Reproduce the tail of the data exactly. It starts at the line containing "Datenträgern und VM-Größe" and runs to the last line.

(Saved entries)

^^^^^^^^

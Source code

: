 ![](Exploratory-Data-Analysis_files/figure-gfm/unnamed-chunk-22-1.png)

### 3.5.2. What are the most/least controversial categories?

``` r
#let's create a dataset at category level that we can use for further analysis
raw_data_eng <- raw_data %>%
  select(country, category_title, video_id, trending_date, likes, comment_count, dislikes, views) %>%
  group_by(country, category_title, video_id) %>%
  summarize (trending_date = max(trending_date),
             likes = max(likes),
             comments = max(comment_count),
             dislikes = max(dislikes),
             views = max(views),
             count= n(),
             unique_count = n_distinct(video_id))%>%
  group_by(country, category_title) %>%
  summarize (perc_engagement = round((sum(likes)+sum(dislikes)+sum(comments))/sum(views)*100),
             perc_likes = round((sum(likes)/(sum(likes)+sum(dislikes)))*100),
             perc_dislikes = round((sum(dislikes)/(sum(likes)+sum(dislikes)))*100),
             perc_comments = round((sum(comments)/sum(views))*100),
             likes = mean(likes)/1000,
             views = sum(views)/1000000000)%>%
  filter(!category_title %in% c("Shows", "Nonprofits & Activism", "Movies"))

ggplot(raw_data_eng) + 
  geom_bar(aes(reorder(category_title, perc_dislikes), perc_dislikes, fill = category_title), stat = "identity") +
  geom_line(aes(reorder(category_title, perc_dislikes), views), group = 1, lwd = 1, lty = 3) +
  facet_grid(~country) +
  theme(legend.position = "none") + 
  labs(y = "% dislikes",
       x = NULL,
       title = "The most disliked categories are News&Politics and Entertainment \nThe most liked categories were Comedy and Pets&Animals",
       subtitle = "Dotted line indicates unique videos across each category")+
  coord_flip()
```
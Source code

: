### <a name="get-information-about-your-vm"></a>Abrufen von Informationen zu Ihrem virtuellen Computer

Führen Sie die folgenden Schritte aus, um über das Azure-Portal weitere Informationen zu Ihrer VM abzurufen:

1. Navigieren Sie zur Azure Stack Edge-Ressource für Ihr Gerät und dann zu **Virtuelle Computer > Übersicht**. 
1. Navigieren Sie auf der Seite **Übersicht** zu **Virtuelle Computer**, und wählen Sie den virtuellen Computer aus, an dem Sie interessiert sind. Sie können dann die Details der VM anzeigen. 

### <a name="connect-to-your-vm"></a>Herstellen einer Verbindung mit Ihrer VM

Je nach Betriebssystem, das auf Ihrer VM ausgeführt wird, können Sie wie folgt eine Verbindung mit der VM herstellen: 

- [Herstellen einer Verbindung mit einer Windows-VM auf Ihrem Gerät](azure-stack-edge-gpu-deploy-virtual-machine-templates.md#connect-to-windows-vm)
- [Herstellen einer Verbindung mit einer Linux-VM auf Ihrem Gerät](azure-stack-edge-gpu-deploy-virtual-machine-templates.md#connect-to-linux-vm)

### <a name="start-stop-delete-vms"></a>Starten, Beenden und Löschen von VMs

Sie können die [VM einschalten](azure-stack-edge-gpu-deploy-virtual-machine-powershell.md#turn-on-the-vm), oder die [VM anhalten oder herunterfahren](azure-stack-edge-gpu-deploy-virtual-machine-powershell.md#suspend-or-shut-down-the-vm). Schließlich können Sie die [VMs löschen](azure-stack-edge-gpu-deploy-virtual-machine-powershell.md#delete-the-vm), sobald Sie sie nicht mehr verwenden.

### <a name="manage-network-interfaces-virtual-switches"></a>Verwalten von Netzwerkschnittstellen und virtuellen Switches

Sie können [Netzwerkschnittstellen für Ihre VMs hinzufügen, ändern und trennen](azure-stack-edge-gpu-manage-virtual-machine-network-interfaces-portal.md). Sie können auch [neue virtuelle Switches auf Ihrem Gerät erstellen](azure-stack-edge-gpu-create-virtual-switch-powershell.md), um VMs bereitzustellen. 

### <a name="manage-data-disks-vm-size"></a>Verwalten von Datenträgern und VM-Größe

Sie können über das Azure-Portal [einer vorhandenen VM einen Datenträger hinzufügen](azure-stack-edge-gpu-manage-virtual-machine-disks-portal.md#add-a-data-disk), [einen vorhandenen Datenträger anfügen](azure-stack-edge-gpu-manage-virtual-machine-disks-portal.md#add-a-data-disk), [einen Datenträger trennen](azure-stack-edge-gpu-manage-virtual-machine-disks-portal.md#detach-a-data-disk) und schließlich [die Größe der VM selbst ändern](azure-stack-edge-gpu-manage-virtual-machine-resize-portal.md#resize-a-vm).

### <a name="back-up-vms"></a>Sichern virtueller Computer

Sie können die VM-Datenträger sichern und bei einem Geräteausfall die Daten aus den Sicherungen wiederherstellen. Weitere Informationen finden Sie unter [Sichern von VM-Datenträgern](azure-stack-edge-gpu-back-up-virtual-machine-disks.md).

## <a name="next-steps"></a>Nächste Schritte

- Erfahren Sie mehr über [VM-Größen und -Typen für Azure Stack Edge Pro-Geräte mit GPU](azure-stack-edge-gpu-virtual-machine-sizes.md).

^^^^^^^^

YOUR SOLUTION:
### <a name="manage-data-disks-vm-size"></a>Verwalten von Datenträgern und VM-Größe

Sie können über das Azure-Portal [einer vorhandenen VM einen Datenträger hinzufügen](azure-stack-edge-gpu-manage-virtual-machine-disks-portal.md#add-a-data-disk), [einen vorhandenen Datenträger anfügen](azure-stack-edge-gpu-manage-virtual-machine-disks-portal.md#add-a-data-disk), [einen Datenträger trennen](azure-stack-edge-gpu-manage-virtual-machine-disks-portal.md#detach-a-data-disk) und schließlich [die Größe der VM selbst ändern](azure-stack-edge-gpu-manage-virtual-machine-resize-portal.md#resize-a-vm).

### <a name="back-up-vms"></a>Sichern virtueller Computer

Sie können die VM-Datenträger sichern und bei einem Geräteausfall die Daten aus den Sicherungen wiederherstellen. Weitere Informationen finden Sie unter [Sichern von VM-Datenträgern](azure-stack-edge-gpu-back-up-virtual-machine-disks.md).

## <a name="next-steps"></a>Nächste Schritte

- Erfahren Sie mehr über [VM-Größen und -Typen für Azure Stack Edge Pro-Geräte mit GPU](azure-stack-edge-gpu-virtual-machine-sizes.md).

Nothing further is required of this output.